То, что происходит во сне, было, и остается для нас загадкой, на которую до сих пор никто не ответил. Согласно теории Зигмунда Фрейда, сновидения – это проявления нашего бессознательного «я», как бы нашей второй половинки, которую мы так плохо знаем. Что, как не сны, так ярко и красочно опишут нашу бессознательную личность? Поэтому, давайте окунемся в этот загадочный мир фантазии.
Сны, открывают много интересного о работе нашей памяти. Они могут быть величественными или забавными, однако с точки зрения бодрствующего сознания они редко бывают разумны. Очевидно, когда мы засыпаем, контроль над психикой передается другой части нашего существа, которую за отсутствием лучшего названия мы именуем подсознанием. Таким образом, мы видим, что наша психика в соответствии с обстоятельствами работает в различных сферах по-разному. Во сне мы вдруг видим человека, о котором давным-давно забыли, но который явился нам, знакомый до мельчайших черточек, говорящий хорошо знакомым голосом. Как посмел бы музыкант, пробудившись после такого сна, сказать: «У меня нет памяти?» Даже поверхностное изучение снов свидетельствует об удивительной цепкости памяти. Некоторые психологи склонны утверждать, что память сохраняет каждое полученное нами впечатление.

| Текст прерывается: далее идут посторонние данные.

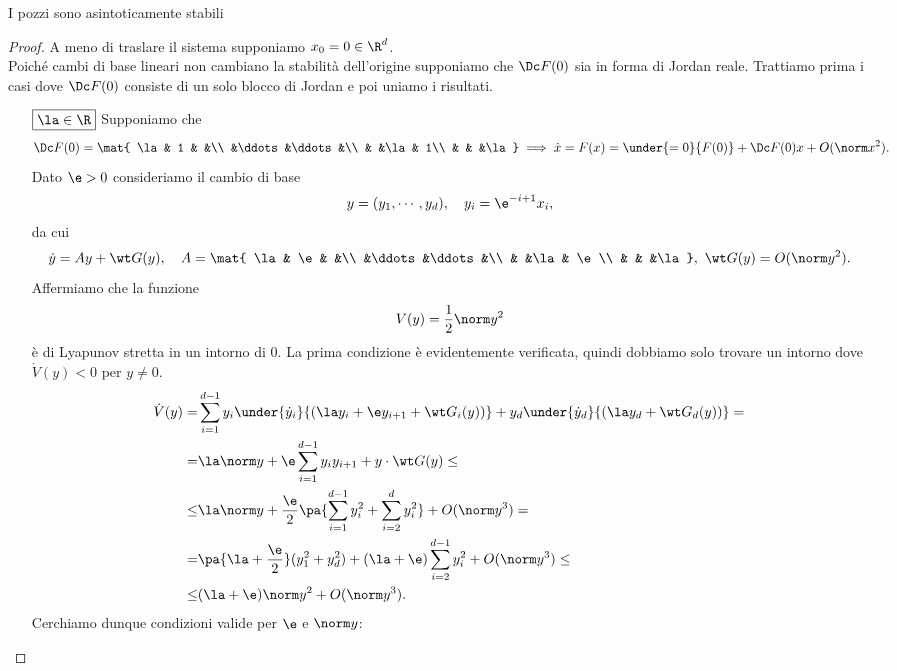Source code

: \begin{proposition}\label{StabilitaPozzi}
    I pozzi sono asintoticamente stabili
\end{proposition}
\begin{proof}
    A meno di traslare il sistema supponiamo $x_0=0\in\R^d$.\\
    Poich\'e cambi di base lineari non cambiano la stabilit\`a dell'origine supponiamo che $\Dc F(0)$ sia in forma di Jordan reale. Trattiamo prima i casi dove $\Dc F(0)$ consiste di un solo blocco di Jordan e poi uniamo i risultati.
    \setlength{\leftmargini}{0cm}
    \begin{itemize}
        \item[$\boxed{\la\in\R}$] 
        Supponiamo che
        \[\Dc F(0)=\mat{
        \la & 1    &      &\\
            &\ddots&\ddots&\\
            &       &\la & 1\\
            &       &    &\la 
        }\implies \dot x=F(x)=\under{=0}{F(0)}+\Dc F(0)x+O(\norm x^2).\]
        Dato $\e>0$ consideriamo il cambio di base
        \[y=(y_1,\cdots, y_d),\quad y_i=\e^{-i+1}x_{i},\]
        da cui
        \[\dot y=A y+\wt G(y),\quad A=\mat{
        \la & \e    &      &\\
            &\ddots&\ddots&\\
            &       &\la & \e\\
            &       &    &\la 
        },\ {\wt G(y)}=O(\norm y^2).\]
        Affermiamo che la funzione
        \[V(y)=\frac12 \norm y^2\]
        \`e di Lyapunov stretta in un intorno di $0$. La prima condizione \`e evidentemente verificata, quindi dobbiamo solo trovare un intorno dove $\dot V(y)<0$ per $y\neq 0$.
        \begin{align*}
            \dot V(y)=&\sum_{i=1}^{d-1}y_i\under{\dot y_i}{(\la y_i+\e y_{i+1}+\wt G_i(y))}+y_d\under{\dot y_d}{(\la y_d+\wt G_d(y))}=\\
            =&\la\norm y+\e \sum_{i=1}^{d-1}y_iy_{i+1}+{y\cdot \wt G(y)}\leq\\
            \leq& \la\norm y+\frac\e2 \pa{\sum_{i=1}^{d-1}y_i^2 +\sum_{i=2}^{d}y_i^2}+O(\norm y^3)=\\
            =&\pa{\la+\frac\e2}(y_1^2+y_d^2)+(\la+\e)\sum_{i=2}^{d-1}y_i^2+O(\norm y^3)\leq\\
            \leq& (\la+\e)\norm y^2+O(\norm y^3).
        \end{align*}
        Cerchiamo dunque condizioni valide per $\e$ e $\norm y$:\\

\end{itemize}
\end{proof}

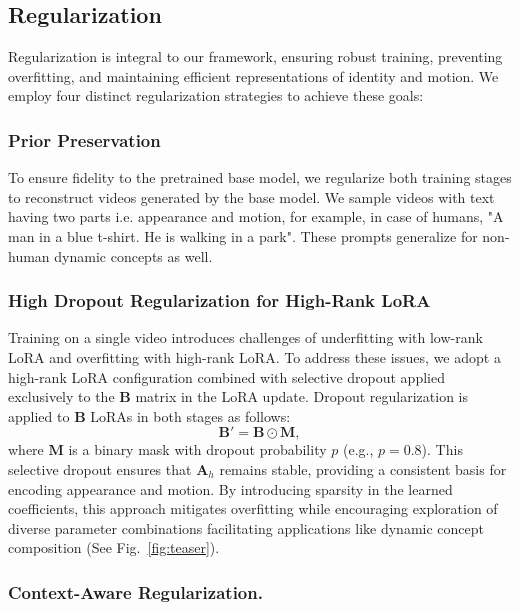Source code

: \subsection{Regularization}
\label{sec:reg}

Regularization is integral to our framework, ensuring robust training, preventing overfitting, and maintaining efficient representations of identity and motion. We employ four distinct regularization strategies to achieve these goals:

\subsubsection{Prior Preservation~\cite{ruiz2023dreambooth,roich2022pivotal}}
To ensure fidelity to the pretrained base model, we regularize both training stages to reconstruct videos generated by the base model. We sample videos with text having two parts i.e. appearance and motion, for example, in case of humans, "A man in a blue t-shirt. He is walking in a park". These prompts generalize for non-human dynamic concepts as well.



\subsubsection{High Dropout Regularization for High-Rank LoRA}
Training on a single video introduces challenges of underfitting with low-rank LoRA and overfitting with high-rank LoRA. To address these issues, we adopt a high-rank LoRA configuration combined with selective dropout applied exclusively to the $\mathbf{B}$ matrix in the LoRA update. Dropout regularization is applied to $\mathbf{B}$ LoRAs in both stages as follows:
\begin{equation}
\mathbf{B}' = \mathbf{B} \odot \mathbf{M},
\end{equation}
where $\mathbf{M}$ is a binary mask with dropout probability $p$ (e.g., $p = 0.8$). This selective dropout ensures that $\mathbf{A}_h$ remains stable, providing a consistent basis for encoding appearance and motion. By introducing sparsity in the learned coefficients, this approach mitigates overfitting while encouraging exploration of diverse parameter combinations facilitating applications like dynamic concept composition (See Fig.~\ref{fig:teaser}).



\subsubsection{Context-Aware Regularization.}


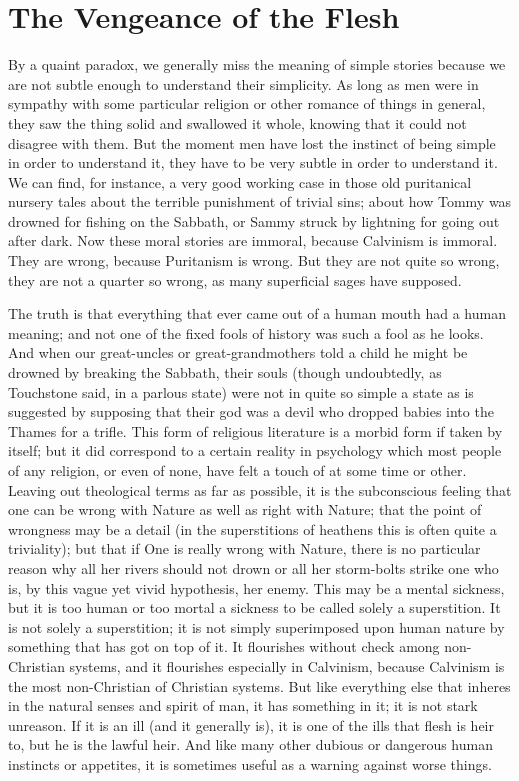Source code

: \documentclass{book}
\begin{document}
\chapter{The Vengeance of the Flesh}
\label{chapter-14}
By a quaint paradox, we generally miss the meaning of simple stories because we are not subtle enough to understand their simplicity. As long as men were in sympathy with some particular religion or other romance of things in general, they saw the thing solid and swallowed it whole, knowing that it could not disagree with them. But the moment men have lost the instinct of being simple in order to understand it, they have to be very subtle in order to understand it. We can find, for instance, a very good working case in those old puritanical nursery tales about the terrible punishment of trivial sins; about how Tommy was drowned for fishing on the Sabbath, or Sammy struck by lightning for going out after dark. Now these moral stories are immoral, because Calvinism is immoral. They are wrong, because Puritanism is wrong. But they are not quite so wrong, they are not a quarter so wrong, as many superficial sages have supposed.

The truth is that everything that ever came out of a human mouth had a human meaning; and not one of the fixed fools of history was such a fool as he looks. And when our great-uncles or great-grandmothers told a child he might be drowned by breaking the Sabbath, their souls (though undoubtedly, as Touchstone said, in a parlous state) were not in quite so simple a state as is suggested by supposing that their god was a devil who dropped babies into the Thames for a trifle. This form of religious literature is a morbid form if taken by itself; but it did correspond to a certain reality in psychology which most people of any religion, or even of none, have felt a touch of at some time or other. Leaving out theological terms as far as possible, it is the subconscious feeling that one can be wrong with Nature as well as right with Nature; that the point of wrongness may be a detail (in the superstitions of heathens this is often quite a triviality); but that if One is really wrong with Nature, there is no particular reason why all her rivers should not drown or all her storm-bolts strike one who is, by this vague yet vivid hypothesis, her enemy. This may be a mental sickness, but it is too human or too mortal a sickness to be called solely a superstition. It is not solely a superstition; it is not simply superimposed upon human nature by something that has got on top of it. It flourishes without check among non-Christian systems, and it flourishes especially in Calvinism, because Calvinism is the most non-Christian of Christian systems. But like everything else that inheres in the natural senses and spirit of man, it has something in it; it is not stark unreason. If it is an ill (and it generally is), it is one of the ills that flesh is heir to, but he is the lawful heir. And like many other dubious or dangerous human instincts or appetites, it is sometimes useful as a warning against worse things.
\end{document}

Подсознание, так же как и сознание, является по своему характеру творческим. Мы узнаем человека наших сновидений в мельчайших подробностях, однако он совершает поступки, которых мы никогда не наблюдали за ним в жизни, говорит вещи, которых мы никогда от него не слышали: это подсознание забавляется, комбинируя разрозненные, обрывки идей в новые фантастические формы, и мы никак не можем предугадать его намерения и реакции. Иногда оно развлекается «остротами», не содержащими с точки зрения бодрствующего сознания ни грана остроумия; иногда на него нисходит творческое вдохновение, далеко выходящее за пределы возможного.
Спящий человек, психика которого управляется подсознанием, может испытывать совершенно нелепые для бодрствующего эмоции. Подсознание, игнорируя все человеческие возможности и физические законы, в том числе и закон тяготения, может заставить вас во сне парить над землей; чувство меры, включая чувство времени, совершенно вам изменяет и в полуминуте порой может вместиться опыт целого месяца.
Подсознательная деятельность никогда не прекращается. Ночью, под аккомпанемент непрерывных снов, сердце должно биться так же, как днем, легкие — дышать, ткани — восстанавливаться. Мы считаем многое, в том числе здоровье, способность двигаться-, говорить, само собой разумеющимся и принимаем это как должное. И хотя близкое знакомство с явлениями имеет тенденцию лишать нас возможности удивляться, давайте все же, как сознательные исследователи, задумаемся над чудом живой памяти, управляющей многими функциями человеческого организма. Ведь память, а вовсе не боязнь ее потерять, дана нам от рождения. Можно ли сомневаться в совершенстве ее работы!?